In this way, by using crankshaft acceleration differences to identify cylinder imbalances during steady-state and transient engine operating conditions, and by correlating the cylinder imbalances with elevated exhaust exotherms, cylinder imbalances due to hydrocarbon accumulation at the engine intake can be better identified and distinguished from cylinder imbalances caused from hydrocarbon accumulation at other engine locations, and cylinder imbalances due to other engine conditions (e.g., those due to fuel injector variations). By limiting engine speed and load responsive to the indication of hydrocarbon accumulation at the engine intake, primary engine degradation caused by flow of the accumulating hydrocarbons into the engine during high air flow conditions (such as a tip-in), can be reduced. In addition, by limiting further accumulation of hydrocarbons at the engine intake, secondary engine degradation that could potentially arise from continued cylinder imbalances can be reduced.

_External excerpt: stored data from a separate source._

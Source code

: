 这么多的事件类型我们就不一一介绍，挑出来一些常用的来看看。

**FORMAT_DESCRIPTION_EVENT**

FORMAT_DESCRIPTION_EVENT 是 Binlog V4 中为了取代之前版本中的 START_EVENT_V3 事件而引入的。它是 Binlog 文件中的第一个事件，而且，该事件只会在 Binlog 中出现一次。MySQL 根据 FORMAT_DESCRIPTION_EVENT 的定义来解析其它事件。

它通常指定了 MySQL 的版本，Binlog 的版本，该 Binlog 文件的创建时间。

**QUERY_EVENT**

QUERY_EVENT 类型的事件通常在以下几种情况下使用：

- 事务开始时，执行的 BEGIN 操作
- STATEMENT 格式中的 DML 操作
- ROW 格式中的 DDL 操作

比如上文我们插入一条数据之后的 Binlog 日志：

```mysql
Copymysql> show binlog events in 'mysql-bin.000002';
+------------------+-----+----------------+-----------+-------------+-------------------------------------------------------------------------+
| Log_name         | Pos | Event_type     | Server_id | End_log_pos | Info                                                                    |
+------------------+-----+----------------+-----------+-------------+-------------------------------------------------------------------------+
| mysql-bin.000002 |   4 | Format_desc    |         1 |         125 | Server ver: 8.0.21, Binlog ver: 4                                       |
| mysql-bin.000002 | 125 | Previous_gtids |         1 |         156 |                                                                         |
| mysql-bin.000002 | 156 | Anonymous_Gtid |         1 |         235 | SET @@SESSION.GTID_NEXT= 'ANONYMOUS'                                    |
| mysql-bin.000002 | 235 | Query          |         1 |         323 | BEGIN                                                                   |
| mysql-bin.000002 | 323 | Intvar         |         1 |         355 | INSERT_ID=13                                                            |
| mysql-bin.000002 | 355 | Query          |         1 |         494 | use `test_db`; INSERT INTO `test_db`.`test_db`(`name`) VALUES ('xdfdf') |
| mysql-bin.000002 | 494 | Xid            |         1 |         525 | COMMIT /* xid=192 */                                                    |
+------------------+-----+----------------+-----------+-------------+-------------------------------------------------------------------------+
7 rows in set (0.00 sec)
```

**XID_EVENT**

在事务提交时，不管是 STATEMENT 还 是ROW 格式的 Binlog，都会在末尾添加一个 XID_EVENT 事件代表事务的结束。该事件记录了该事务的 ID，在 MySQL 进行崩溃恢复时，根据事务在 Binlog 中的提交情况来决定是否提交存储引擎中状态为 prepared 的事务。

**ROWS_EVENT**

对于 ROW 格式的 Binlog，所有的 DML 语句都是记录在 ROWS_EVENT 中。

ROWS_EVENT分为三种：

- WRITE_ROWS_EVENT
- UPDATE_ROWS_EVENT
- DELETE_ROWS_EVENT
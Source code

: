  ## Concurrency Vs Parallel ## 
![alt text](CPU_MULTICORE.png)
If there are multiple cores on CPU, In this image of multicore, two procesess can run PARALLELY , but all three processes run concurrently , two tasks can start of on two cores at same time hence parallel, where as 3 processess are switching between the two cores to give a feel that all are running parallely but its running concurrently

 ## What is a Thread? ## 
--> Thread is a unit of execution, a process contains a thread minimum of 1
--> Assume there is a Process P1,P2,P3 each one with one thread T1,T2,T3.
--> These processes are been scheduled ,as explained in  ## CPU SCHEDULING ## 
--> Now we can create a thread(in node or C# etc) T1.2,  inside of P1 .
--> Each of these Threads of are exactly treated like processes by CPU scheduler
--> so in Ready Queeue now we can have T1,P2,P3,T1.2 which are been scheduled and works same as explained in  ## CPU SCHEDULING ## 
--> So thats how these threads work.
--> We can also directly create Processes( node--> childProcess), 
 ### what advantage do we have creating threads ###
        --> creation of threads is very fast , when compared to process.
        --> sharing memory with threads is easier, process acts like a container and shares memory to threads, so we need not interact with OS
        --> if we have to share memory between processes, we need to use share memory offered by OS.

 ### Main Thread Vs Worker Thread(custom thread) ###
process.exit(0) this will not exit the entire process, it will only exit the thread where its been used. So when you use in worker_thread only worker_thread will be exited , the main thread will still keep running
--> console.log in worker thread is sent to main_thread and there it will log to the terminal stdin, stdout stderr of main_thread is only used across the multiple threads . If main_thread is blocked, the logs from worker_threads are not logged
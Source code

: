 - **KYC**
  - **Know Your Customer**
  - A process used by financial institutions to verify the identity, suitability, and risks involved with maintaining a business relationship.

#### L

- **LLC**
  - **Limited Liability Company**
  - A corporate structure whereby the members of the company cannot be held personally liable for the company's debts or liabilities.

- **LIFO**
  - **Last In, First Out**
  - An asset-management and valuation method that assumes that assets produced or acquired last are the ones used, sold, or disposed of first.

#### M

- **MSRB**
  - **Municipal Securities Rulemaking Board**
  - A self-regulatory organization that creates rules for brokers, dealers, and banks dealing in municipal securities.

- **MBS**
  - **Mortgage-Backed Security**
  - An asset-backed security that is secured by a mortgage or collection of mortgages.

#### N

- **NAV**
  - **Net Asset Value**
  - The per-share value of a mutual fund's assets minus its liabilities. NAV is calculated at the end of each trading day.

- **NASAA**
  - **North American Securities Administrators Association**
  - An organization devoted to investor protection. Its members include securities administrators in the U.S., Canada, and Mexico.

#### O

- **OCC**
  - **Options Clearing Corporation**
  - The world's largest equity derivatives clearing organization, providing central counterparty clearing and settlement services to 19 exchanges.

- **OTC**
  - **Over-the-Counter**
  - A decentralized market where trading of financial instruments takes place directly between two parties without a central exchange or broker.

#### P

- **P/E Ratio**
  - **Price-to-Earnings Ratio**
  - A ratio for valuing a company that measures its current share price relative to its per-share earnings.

It should be understood that the summary above is provided to introduce in simplified form a selection of concepts that are further described in the detailed description. It is not meant to identify key or essential features of the claimed subject matter, the scope of which is defined uniquely by the claims that follow the detailed description. Furthermore, the claimed subject matter is not limited to implementations that solve any disadvantages noted above or in any part of this disclosure.